### TASK STATEMENT:
Your answer should be every line from the records that contains "pools".
┌─ GIVEN DATA
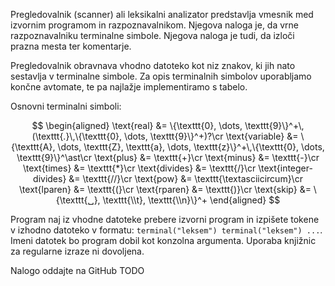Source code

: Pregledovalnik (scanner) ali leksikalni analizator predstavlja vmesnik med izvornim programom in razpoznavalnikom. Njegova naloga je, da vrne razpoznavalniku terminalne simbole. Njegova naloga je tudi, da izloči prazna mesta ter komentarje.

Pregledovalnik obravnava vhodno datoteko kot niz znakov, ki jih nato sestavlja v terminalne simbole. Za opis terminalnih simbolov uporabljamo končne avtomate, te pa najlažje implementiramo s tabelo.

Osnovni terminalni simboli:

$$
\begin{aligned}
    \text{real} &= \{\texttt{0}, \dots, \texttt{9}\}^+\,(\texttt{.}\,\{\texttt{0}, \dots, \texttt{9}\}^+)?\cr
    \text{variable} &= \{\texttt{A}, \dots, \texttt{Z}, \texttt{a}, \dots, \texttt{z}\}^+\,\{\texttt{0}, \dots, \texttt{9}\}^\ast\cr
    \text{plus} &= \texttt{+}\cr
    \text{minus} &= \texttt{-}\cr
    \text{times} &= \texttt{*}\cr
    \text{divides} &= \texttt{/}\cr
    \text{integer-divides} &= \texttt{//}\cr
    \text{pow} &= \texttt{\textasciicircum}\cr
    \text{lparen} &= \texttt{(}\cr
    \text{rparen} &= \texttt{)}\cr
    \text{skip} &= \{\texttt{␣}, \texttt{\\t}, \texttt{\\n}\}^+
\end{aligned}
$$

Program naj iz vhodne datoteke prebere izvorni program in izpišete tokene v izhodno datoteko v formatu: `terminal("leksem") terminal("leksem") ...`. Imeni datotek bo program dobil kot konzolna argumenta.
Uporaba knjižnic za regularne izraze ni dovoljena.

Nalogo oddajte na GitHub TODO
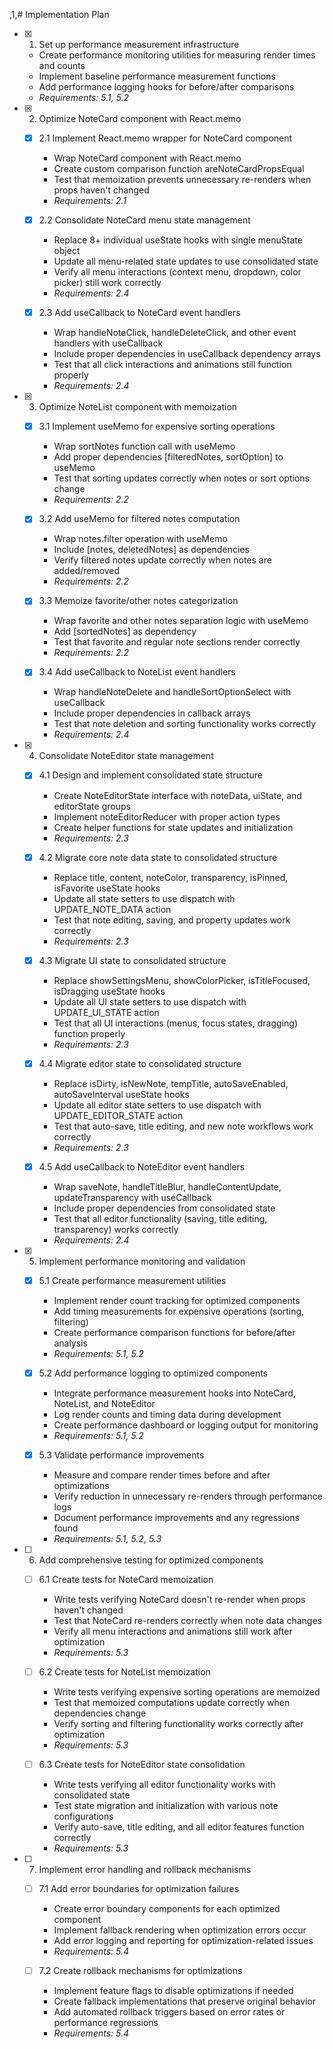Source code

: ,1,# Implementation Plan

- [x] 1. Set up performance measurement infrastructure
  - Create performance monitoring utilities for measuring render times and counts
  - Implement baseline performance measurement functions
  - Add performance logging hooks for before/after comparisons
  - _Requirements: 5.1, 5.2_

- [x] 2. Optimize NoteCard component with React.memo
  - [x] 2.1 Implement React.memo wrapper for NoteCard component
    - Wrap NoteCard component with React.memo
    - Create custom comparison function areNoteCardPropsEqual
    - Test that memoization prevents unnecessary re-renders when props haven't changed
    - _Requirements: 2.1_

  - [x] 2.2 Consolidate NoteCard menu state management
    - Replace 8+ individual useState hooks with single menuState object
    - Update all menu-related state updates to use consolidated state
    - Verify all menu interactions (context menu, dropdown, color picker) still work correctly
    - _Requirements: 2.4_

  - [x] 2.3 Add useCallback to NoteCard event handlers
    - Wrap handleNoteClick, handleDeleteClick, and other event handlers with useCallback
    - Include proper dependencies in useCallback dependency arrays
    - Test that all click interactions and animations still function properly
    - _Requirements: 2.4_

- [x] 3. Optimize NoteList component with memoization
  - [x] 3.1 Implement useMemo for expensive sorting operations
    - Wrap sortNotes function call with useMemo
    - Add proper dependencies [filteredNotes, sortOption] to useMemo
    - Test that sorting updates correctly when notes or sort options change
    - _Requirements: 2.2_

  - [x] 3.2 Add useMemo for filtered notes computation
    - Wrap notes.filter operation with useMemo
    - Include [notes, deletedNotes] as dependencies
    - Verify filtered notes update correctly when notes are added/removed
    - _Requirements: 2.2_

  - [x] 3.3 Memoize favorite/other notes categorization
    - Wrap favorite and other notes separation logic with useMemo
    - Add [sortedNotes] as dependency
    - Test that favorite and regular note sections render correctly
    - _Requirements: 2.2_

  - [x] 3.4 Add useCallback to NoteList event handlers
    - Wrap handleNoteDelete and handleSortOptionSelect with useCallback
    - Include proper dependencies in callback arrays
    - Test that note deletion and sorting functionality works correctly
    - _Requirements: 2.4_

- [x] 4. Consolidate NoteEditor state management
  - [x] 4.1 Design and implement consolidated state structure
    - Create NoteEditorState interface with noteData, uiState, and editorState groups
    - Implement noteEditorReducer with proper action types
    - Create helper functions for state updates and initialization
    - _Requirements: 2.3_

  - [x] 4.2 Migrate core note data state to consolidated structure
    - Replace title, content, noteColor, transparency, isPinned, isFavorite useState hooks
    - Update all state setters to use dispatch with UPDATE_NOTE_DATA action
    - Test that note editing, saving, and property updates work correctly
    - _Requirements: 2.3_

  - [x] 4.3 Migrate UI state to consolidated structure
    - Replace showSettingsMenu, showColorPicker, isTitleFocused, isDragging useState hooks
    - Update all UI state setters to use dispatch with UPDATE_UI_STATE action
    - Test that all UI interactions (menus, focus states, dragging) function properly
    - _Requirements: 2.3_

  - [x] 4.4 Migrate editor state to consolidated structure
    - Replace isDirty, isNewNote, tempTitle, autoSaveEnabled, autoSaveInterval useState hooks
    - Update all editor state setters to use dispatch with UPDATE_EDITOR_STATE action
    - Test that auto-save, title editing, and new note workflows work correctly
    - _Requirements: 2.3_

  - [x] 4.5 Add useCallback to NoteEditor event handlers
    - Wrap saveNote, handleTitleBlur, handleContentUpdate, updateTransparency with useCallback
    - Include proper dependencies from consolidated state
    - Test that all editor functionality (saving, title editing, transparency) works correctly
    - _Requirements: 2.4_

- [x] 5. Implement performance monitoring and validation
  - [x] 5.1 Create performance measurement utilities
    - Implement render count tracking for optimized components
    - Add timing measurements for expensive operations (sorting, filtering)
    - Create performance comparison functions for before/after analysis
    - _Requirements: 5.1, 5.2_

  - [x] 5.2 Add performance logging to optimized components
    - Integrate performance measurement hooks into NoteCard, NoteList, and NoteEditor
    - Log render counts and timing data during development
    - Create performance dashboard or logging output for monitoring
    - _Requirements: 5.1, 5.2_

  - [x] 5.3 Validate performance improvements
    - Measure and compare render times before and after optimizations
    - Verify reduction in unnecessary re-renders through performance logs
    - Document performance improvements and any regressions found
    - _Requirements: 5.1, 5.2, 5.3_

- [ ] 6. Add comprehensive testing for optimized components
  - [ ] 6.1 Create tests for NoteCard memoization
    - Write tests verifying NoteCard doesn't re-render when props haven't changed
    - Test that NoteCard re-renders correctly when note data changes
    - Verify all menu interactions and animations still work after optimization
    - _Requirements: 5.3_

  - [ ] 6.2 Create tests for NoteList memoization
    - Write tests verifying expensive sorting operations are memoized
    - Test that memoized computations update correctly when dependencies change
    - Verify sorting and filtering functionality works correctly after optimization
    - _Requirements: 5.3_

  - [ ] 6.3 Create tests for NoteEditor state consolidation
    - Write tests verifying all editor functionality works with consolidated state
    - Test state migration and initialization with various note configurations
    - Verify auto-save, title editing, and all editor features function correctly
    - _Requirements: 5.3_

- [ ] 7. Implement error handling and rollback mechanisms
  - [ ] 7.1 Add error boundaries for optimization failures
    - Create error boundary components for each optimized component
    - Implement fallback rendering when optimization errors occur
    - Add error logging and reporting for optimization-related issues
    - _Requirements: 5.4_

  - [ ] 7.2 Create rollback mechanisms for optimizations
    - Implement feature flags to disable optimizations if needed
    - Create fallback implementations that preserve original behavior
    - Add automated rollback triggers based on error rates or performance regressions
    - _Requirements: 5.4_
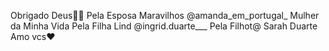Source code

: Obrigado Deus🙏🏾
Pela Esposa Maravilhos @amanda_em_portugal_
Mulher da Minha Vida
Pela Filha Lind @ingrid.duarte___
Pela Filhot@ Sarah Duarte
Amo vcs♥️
└─
┌─ GIVEN DATA
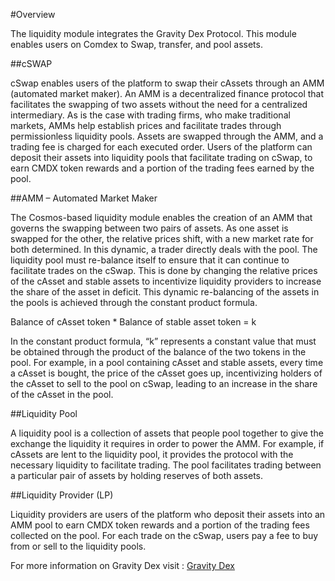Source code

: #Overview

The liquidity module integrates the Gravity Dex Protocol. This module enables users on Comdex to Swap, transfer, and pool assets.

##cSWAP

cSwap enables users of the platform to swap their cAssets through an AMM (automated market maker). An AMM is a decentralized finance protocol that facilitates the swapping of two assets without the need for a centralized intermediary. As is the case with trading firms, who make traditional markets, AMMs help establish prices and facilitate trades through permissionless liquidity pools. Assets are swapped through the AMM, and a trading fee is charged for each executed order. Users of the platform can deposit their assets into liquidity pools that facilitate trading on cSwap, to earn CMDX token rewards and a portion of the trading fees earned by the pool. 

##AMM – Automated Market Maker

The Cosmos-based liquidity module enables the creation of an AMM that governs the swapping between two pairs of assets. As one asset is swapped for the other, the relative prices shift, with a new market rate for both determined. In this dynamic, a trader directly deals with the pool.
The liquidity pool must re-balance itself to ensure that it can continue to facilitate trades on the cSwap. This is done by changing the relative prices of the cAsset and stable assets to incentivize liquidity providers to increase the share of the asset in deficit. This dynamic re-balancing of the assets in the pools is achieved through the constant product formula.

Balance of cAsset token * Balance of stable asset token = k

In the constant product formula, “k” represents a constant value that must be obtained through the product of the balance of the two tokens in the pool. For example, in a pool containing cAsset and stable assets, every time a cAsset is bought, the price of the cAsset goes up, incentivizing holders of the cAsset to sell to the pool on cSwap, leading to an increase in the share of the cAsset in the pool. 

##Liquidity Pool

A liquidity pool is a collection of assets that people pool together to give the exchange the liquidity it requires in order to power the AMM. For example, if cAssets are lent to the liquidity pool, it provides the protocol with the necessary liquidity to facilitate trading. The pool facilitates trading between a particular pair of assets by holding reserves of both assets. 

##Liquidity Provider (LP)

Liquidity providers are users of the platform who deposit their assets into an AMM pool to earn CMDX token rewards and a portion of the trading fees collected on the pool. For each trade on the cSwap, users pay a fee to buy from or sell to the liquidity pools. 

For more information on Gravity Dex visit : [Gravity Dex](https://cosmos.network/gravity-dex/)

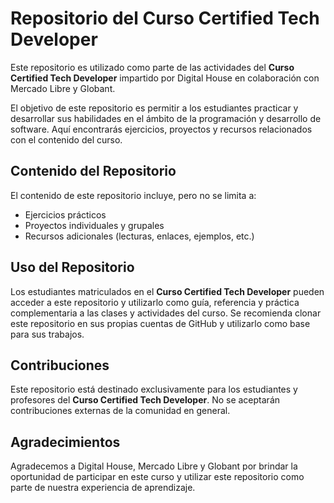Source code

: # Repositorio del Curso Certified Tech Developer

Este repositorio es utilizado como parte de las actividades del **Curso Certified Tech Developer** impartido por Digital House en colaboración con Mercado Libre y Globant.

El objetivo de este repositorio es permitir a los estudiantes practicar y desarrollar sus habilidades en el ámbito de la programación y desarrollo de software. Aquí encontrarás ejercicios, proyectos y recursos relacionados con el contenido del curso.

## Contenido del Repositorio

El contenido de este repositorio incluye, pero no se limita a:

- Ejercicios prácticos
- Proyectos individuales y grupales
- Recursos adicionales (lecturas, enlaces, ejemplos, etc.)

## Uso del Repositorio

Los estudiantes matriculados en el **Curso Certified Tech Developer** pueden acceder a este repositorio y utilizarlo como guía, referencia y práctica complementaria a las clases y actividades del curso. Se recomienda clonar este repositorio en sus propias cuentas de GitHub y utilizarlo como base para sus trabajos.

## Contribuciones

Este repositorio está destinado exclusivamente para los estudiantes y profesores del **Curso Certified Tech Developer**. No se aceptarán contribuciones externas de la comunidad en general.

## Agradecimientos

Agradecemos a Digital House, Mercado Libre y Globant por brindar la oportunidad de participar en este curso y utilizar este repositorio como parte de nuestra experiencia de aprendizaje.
└─
### ANSWER BOX:
cSwap enables users of the platform to swap their cAssets through an AMM (automated market maker). An AMM is a decentralized finance protocol that facilitates the swapping of two assets without the need for a centralized intermediary. As is the case with trading firms, who make traditional markets, AMMs help establish prices and facilitate trades through permissionless liquidity pools. Assets are swapped through the AMM, and a trading fee is charged for each executed order. Users of the platform can deposit their assets into liquidity pools that facilitate trading on cSwap, to earn CMDX token rewards and a portion of the trading fees earned by the pool. 
The liquidity pool must re-balance itself to ensure that it can continue to facilitate trades on the cSwap. This is done by changing the relative prices of the cAsset and stable assets to incentivize liquidity providers to increase the share of the asset in deficit. This dynamic re-balancing of the assets in the pools is achieved through the constant product formula.
Liquidity providers are users of the platform who deposit their assets into an AMM pool to earn CMDX token rewards and a portion of the trading fees collected on the pool. For each trade on the cSwap, users pay a fee to buy from or sell to the liquidity pools. 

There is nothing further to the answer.